→ Exercise goal:
In the entries below, find the line with "Both NAVSIM versions penalise" and the line with "plan; closed loop, which". Return those two lines and all lines between them, exactly.

→ Data to process:
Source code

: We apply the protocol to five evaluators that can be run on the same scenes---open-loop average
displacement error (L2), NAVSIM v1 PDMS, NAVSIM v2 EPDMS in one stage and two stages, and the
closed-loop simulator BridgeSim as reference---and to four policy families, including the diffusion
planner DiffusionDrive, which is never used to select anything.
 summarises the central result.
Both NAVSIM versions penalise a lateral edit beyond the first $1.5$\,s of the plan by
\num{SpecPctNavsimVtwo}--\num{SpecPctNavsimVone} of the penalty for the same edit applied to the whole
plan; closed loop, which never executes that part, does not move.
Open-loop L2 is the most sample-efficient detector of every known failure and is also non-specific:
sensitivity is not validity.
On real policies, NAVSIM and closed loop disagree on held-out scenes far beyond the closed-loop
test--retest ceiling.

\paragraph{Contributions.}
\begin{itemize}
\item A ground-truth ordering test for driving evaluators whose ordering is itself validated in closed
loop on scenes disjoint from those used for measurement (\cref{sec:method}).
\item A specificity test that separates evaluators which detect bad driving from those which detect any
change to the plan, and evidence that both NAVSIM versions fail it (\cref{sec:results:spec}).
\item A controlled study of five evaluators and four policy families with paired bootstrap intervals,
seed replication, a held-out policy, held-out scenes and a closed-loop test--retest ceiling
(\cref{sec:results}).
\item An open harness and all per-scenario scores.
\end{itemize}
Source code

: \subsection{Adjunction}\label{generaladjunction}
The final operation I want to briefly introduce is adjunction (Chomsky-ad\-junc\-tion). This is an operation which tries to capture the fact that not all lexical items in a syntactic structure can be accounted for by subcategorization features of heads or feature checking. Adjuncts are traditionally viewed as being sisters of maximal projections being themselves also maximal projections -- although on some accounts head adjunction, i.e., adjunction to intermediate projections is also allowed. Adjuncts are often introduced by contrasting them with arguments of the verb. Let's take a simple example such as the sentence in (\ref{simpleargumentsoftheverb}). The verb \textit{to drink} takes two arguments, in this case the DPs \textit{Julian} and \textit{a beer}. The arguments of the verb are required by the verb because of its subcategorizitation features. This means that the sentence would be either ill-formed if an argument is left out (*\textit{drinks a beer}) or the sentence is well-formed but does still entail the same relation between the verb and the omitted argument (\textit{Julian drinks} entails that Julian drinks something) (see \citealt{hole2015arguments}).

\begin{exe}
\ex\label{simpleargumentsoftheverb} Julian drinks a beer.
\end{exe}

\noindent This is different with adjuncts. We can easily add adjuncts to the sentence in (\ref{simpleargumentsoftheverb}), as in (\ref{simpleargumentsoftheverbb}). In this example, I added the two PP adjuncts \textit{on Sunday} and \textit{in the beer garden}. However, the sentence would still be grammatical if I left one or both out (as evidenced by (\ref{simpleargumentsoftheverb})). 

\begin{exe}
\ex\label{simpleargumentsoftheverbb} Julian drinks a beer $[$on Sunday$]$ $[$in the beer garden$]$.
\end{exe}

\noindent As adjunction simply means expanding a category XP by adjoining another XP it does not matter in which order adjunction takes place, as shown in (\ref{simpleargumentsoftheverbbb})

→ Exercise answer:
Both NAVSIM versions penalise a lateral edit beyond the first $1.5$\,s of the plan by
\num{SpecPctNavsimVtwo}--\num{SpecPctNavsimVone} of the penalty for the same edit applied to the whole
plan; closed loop, which never executes that part, does not move.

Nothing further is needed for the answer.